New eye health benefit caters to pregnant, expecting women
The eyes aren’t exempt from the bodily changes brought on by pregnancy. That’s why benefit provider UnitedHealthcare decided to upgrade their vision offerings for new and expectant mothers.
Under the plan changes, women expecting a child qualify for a second annual eye exam. These women can also receive a new pair of glasses if their prescription changes by 0.5 diopter or more during pregnancy; UnitedHealthcare absorbs the cost of new glasses for these patients. Employers offering vision benefits through UnitedHealthcare are automatically participating in the vision plan upgrade at no additional charge.
“Until now, benefit plans haven’t taken into account that women’s eyes can change during pregnancy,” says John D. Ryan, general manager of United Healthcare Vision. “We saw an opportunity to offer more holistic benefits.”
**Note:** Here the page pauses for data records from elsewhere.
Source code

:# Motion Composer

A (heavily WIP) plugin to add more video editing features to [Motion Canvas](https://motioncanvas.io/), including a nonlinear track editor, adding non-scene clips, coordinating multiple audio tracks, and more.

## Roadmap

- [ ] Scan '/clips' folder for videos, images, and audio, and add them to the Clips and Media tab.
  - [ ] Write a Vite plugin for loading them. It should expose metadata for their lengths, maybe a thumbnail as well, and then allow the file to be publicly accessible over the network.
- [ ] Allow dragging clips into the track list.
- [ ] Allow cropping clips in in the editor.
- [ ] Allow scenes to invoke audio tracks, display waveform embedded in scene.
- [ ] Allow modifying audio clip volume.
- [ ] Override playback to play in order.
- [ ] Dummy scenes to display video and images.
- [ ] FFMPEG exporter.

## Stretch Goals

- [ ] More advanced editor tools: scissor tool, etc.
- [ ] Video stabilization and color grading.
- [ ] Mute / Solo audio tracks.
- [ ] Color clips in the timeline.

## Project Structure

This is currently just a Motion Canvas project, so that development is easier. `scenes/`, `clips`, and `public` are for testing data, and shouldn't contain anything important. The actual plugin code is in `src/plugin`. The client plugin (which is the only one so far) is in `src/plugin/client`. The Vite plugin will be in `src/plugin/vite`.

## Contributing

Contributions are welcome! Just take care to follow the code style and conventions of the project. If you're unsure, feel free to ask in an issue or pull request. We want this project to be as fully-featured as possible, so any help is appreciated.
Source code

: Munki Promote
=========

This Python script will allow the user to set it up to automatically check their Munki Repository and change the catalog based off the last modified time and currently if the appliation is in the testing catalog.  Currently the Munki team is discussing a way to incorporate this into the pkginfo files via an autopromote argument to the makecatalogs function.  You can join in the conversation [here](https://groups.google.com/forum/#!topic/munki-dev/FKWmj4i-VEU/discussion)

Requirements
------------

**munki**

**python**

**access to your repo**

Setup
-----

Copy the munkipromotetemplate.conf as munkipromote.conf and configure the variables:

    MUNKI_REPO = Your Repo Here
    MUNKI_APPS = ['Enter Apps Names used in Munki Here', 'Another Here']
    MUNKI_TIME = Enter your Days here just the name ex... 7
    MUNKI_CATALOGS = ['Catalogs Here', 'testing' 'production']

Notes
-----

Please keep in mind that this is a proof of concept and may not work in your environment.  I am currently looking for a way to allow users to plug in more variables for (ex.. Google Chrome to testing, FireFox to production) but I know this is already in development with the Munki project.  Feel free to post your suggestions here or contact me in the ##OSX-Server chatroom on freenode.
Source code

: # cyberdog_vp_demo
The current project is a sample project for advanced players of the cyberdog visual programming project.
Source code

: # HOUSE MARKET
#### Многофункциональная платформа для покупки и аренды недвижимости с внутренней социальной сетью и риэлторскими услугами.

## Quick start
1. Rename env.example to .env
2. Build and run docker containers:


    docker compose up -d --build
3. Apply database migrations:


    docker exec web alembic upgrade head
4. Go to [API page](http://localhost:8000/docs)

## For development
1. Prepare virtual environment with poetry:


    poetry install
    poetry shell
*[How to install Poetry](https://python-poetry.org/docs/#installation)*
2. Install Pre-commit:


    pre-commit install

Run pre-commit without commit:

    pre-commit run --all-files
Pregnancy can temporarily change women’s vision, but their eyes can also be permanently damaged from delivery complications and preexisting conditions that are exacerbated by gestation, according to UnitedHealthcare’s medical staff. They recommend pregnant women have their eyes examined before and after delivery. Since most vision benefits only cover one annual visit, pregnant women would need to pay out-of-pocket to address their eye health.
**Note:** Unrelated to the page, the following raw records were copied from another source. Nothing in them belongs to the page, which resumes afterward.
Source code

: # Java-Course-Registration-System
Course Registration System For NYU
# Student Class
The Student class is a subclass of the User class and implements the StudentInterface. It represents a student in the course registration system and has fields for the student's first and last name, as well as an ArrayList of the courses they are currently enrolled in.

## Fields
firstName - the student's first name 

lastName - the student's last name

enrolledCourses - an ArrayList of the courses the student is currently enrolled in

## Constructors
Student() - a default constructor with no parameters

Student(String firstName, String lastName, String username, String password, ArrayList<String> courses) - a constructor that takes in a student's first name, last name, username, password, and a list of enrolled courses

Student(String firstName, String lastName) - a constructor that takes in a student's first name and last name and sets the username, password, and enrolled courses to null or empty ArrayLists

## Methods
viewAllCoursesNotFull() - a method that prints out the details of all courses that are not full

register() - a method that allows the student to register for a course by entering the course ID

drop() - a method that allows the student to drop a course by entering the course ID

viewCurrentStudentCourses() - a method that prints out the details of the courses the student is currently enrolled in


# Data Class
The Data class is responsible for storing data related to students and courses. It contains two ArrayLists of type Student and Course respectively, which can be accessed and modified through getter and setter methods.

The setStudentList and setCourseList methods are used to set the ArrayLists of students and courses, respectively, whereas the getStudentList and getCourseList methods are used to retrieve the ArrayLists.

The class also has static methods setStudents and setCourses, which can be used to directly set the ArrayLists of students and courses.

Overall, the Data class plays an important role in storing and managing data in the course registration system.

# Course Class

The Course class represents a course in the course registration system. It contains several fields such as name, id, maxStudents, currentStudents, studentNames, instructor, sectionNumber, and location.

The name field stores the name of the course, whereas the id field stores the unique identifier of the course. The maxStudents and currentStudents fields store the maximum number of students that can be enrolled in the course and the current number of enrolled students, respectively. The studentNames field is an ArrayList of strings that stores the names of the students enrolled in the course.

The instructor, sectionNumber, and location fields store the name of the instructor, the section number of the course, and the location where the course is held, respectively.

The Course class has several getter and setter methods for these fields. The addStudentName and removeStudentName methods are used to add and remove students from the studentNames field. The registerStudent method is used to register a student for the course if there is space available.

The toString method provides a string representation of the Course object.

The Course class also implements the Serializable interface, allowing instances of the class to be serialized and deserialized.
“An estimated one in six women experience complications associated with their pregnancy, including vision-related issues ranging from mild discomfort to vision loss,” says Dr. Anne Docimo, chief medical officer at UnitedHealthcare. “Introducing this benefit is designed to encourage expectant and new moms to access eye exams that could help detect potential vision issues, which in some cases may pose health challenges for the mother or baby.”
Dr. Scott Edmonds, chief eye care officer at UnitedHealthcare, says many women experience temporary vision changes during pregnancy because hormones cause the fluid in their corneas, or lens, to shift and change shape. When that happens, current eyewear prescriptions will no longer work. But women can get a new prescription under UnitedHealthcare’s new vision policy to adapt to pregnancy changes.
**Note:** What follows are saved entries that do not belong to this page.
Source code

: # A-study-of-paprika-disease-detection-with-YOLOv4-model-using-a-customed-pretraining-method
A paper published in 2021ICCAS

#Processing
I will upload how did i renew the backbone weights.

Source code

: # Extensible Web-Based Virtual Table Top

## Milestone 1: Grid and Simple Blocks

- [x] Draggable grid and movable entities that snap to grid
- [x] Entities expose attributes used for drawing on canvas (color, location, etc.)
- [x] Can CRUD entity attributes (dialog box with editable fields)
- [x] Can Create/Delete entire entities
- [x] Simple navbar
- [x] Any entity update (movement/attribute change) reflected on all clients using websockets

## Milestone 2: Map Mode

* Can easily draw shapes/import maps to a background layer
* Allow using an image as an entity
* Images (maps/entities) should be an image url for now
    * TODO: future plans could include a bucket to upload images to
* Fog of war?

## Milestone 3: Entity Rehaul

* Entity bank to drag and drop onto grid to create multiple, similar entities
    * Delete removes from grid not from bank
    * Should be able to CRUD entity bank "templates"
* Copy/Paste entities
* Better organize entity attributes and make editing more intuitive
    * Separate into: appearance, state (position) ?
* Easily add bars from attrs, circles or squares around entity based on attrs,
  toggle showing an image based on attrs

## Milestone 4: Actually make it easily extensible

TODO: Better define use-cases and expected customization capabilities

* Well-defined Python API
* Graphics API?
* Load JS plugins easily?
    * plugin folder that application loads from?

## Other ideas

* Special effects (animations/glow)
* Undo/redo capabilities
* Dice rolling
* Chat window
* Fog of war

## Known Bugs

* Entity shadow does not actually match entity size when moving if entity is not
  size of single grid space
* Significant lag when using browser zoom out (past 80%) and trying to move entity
“Their vision may go back to normal after delivery, but they may not see very well until then,” Edmonds says. “They should keep their old glasses and contacts in case the changes turn out to be temporary.”
Edmonds believes employers should be interested in adopting benefits that improve the quality of life of their workers and dependents, regardless if the medical issue is temporary. He says employers who fail to address the vision concerns of pregnant employees will ultimately hurt the company’s bottom line.
“If women aren’t seeing well then they’re not going to be productive at work,” Edmonds says. “It’s critical to address eye health, especially since so many of us work with computers.”
UnitedHealthcare executives hope the new benefits will prevent more serious eye complications. Women with preexisting conditions like high blood pressure or diabetes risk retina damage during pregnancy, which can lead to serious problems like spotted vision and blindness.
“You never know if the problem is going to be temporary or if it’s from a more serious medical condition until you look,” Edmonds says. “Pregnant women on a fixed budget aren’t likely to get their eyes checked again because they’ll have to pay out-of-pocket. Addressing this issue is long overdue.”